### Given information
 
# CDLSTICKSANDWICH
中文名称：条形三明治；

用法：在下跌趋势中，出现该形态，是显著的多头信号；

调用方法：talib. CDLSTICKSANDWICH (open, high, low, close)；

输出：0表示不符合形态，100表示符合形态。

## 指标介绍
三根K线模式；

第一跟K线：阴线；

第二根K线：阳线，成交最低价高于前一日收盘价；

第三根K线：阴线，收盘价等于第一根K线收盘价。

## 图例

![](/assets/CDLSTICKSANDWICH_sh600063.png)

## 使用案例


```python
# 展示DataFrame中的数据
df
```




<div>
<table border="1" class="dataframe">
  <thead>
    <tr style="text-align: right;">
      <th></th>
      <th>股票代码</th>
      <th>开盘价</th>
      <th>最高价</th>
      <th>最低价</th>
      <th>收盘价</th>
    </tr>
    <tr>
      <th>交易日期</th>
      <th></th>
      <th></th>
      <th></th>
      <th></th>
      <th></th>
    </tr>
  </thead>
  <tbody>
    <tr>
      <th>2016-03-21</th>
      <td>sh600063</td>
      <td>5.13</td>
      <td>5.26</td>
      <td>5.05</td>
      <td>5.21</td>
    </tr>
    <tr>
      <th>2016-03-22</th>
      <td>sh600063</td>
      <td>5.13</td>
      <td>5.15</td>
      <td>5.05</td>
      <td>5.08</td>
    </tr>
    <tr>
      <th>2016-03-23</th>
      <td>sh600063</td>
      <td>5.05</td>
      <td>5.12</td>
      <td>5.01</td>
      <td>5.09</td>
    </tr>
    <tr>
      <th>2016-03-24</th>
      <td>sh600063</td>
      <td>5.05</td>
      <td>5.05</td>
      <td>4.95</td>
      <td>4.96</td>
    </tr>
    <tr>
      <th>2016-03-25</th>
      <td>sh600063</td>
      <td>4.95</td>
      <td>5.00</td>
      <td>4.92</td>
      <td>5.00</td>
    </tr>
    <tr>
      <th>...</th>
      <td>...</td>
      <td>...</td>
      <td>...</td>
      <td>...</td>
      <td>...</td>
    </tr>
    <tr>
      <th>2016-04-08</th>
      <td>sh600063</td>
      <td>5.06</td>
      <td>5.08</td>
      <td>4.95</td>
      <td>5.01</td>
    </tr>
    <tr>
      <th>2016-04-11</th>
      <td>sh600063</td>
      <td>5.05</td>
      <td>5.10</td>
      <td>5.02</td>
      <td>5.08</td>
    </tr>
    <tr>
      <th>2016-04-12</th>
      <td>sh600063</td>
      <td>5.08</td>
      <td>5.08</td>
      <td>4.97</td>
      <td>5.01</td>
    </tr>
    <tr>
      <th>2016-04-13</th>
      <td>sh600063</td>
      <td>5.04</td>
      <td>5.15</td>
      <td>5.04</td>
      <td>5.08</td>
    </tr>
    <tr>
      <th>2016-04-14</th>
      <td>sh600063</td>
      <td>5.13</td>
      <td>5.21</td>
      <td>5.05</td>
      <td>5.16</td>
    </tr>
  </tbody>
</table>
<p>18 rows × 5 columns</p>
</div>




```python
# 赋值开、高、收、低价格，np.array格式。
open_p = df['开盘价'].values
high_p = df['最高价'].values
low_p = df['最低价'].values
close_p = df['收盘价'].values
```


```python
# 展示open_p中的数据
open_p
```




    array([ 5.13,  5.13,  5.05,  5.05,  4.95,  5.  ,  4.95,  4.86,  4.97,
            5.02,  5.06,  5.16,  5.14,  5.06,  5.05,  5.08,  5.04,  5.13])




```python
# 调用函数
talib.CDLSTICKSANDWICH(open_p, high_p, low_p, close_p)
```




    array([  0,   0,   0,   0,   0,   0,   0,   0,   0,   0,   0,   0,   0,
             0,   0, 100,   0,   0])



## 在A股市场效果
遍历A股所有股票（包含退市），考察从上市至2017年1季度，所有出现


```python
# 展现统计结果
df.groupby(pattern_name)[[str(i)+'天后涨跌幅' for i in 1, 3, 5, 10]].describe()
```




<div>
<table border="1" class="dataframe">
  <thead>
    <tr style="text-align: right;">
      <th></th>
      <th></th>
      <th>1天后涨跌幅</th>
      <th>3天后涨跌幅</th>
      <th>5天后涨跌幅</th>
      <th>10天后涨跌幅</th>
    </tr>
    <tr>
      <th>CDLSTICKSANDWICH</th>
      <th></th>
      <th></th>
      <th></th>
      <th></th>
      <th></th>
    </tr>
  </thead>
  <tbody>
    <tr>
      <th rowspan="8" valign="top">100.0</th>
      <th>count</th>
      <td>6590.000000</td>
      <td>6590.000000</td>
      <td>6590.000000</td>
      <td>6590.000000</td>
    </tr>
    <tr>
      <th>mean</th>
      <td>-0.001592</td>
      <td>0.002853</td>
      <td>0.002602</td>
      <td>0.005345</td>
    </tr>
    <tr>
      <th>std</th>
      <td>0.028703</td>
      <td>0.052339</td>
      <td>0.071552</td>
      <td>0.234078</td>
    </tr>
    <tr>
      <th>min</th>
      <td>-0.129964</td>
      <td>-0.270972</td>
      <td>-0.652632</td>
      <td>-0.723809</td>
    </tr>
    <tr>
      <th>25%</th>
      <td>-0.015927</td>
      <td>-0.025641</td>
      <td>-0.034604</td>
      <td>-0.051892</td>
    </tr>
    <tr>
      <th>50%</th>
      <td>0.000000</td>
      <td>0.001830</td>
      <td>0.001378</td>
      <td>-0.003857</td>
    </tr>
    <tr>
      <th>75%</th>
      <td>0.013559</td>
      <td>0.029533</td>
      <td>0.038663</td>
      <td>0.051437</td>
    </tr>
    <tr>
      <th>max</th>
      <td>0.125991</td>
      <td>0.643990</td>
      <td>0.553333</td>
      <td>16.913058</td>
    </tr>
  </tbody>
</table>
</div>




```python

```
######
• What is being asked:
The range begins at the line containing "<td>-0.270972</td>" and ends at the last line of the entries; reproduce it exactly.

• Result below:
      <td>-0.270972</td>
      <td>-0.652632</td>
      <td>-0.723809</td>
    </tr>
    <tr>
      <th>25%</th>
      <td>-0.015927</td>
      <td>-0.025641</td>
      <td>-0.034604</td>
      <td>-0.051892</td>
    </tr>
    <tr>
      <th>50%</th>
      <td>0.000000</td>
      <td>0.001830</td>
      <td>0.001378</td>
      <td>-0.003857</td>
    </tr>
    <tr>
      <th>75%</th>
      <td>0.013559</td>
      <td>0.029533</td>
      <td>0.038663</td>
      <td>0.051437</td>
    </tr>
    <tr>
      <th>max</th>
      <td>0.125991</td>
      <td>0.643990</td>
      <td>0.553333</td>
      <td>16.913058</td>
    </tr>
  </tbody>
</table>
</div>




```python

```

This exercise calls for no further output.